■ The problem ■
Count the lines in the records beneath this task that contain the string "DeclareMathOperator", then give the count by itself.

■ Data in this exercise ■
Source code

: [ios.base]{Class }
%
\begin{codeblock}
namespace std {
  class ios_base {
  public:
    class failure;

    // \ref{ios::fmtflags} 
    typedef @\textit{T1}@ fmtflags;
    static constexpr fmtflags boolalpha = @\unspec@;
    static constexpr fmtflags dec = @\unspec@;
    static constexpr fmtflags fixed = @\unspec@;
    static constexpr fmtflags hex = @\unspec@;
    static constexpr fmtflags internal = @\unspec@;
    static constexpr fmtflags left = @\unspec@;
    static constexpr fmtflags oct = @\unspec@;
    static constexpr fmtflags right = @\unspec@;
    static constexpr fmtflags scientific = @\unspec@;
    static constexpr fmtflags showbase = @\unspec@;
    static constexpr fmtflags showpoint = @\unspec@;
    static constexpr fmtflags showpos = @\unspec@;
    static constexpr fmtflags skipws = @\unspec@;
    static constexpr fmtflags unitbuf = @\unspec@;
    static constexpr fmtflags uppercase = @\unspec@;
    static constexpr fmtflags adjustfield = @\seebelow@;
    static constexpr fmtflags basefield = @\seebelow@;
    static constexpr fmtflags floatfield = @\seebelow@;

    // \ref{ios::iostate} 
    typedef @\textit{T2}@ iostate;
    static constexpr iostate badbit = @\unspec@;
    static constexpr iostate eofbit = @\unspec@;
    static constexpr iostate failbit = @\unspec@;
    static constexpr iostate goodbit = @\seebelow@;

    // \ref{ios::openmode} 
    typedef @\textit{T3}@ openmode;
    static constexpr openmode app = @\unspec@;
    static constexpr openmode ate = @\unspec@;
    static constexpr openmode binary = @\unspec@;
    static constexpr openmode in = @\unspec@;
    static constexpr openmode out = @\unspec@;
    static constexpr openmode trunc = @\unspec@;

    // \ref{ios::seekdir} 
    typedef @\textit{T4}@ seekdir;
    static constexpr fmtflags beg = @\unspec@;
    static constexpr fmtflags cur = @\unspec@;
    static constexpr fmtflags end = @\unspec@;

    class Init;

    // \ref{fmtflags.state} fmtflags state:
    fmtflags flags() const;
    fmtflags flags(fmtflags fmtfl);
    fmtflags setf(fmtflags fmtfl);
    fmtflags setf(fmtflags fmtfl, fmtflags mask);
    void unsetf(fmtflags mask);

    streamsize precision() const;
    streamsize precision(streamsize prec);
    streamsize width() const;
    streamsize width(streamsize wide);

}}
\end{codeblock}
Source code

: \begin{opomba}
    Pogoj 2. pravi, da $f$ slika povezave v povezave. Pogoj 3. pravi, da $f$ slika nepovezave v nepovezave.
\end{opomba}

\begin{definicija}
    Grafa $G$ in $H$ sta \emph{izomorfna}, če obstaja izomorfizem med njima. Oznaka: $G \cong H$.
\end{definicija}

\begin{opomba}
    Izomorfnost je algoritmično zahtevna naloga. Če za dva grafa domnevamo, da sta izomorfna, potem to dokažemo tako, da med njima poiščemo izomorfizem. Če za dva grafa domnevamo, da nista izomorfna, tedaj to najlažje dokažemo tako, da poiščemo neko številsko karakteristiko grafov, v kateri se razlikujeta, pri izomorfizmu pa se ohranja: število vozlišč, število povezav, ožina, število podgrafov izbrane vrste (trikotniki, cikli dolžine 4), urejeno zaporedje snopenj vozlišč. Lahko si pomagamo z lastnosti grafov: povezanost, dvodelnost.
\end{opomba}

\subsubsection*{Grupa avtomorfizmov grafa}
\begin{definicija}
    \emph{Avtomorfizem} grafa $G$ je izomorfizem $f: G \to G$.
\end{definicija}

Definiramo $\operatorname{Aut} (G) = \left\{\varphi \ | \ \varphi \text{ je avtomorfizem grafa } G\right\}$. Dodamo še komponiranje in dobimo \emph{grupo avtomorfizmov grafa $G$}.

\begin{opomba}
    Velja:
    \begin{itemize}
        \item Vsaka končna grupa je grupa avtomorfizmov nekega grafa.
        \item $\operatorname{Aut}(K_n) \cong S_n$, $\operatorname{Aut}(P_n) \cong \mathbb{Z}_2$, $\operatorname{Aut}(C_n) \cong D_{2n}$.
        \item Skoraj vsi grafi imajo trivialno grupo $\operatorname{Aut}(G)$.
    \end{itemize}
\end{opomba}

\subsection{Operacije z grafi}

==

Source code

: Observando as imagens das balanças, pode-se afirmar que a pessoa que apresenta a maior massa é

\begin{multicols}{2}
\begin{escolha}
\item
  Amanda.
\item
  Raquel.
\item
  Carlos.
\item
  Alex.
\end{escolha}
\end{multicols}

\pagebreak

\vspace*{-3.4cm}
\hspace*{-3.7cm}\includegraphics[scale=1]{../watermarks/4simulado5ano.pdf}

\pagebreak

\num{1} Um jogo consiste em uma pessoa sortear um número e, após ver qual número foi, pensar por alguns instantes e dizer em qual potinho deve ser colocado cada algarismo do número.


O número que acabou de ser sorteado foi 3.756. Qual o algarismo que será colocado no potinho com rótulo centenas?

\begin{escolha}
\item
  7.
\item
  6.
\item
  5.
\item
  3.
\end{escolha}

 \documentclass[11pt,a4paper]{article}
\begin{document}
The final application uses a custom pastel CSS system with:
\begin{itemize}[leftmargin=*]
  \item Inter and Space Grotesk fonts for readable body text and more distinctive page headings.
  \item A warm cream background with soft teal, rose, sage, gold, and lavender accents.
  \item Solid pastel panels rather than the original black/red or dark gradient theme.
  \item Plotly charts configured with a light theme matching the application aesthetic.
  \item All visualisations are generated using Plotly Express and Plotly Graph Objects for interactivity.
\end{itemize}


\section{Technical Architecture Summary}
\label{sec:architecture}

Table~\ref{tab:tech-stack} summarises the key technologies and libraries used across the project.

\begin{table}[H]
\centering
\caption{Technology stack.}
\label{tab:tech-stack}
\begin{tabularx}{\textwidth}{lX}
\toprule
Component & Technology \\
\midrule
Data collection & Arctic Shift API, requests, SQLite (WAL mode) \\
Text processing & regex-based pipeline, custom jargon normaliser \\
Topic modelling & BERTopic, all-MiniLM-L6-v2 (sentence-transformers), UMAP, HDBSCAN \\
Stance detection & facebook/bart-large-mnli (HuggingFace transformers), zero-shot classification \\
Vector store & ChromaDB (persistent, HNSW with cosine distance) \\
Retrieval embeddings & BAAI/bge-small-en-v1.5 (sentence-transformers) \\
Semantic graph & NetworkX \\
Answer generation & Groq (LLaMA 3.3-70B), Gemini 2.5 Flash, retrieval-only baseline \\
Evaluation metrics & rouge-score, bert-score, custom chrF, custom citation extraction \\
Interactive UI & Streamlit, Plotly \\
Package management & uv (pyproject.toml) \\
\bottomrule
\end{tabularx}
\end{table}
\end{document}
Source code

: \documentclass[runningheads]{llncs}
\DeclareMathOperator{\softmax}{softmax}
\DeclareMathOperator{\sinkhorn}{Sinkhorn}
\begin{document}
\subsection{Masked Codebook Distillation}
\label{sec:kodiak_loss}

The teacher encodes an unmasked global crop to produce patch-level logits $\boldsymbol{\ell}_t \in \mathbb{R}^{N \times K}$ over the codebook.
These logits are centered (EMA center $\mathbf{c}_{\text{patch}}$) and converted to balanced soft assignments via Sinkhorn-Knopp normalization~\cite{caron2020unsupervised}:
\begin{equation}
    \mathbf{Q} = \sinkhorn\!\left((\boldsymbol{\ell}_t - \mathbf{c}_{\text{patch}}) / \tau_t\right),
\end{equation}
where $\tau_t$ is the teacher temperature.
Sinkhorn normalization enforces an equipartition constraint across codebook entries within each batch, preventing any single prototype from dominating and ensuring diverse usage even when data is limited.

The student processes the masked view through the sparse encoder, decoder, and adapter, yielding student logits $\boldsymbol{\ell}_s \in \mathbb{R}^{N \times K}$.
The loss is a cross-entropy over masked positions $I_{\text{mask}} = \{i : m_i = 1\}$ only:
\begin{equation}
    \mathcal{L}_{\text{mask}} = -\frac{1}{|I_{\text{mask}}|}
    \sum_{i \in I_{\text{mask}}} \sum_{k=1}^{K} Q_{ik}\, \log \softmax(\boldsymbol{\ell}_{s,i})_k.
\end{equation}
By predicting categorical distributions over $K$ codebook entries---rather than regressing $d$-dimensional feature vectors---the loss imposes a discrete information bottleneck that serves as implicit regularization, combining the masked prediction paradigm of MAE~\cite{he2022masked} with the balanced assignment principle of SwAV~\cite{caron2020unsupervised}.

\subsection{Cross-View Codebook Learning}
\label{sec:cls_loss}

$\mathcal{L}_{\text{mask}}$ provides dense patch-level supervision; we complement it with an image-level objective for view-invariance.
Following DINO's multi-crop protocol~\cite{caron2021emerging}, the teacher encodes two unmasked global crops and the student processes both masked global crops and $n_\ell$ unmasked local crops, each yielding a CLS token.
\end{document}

■ Response below ■
2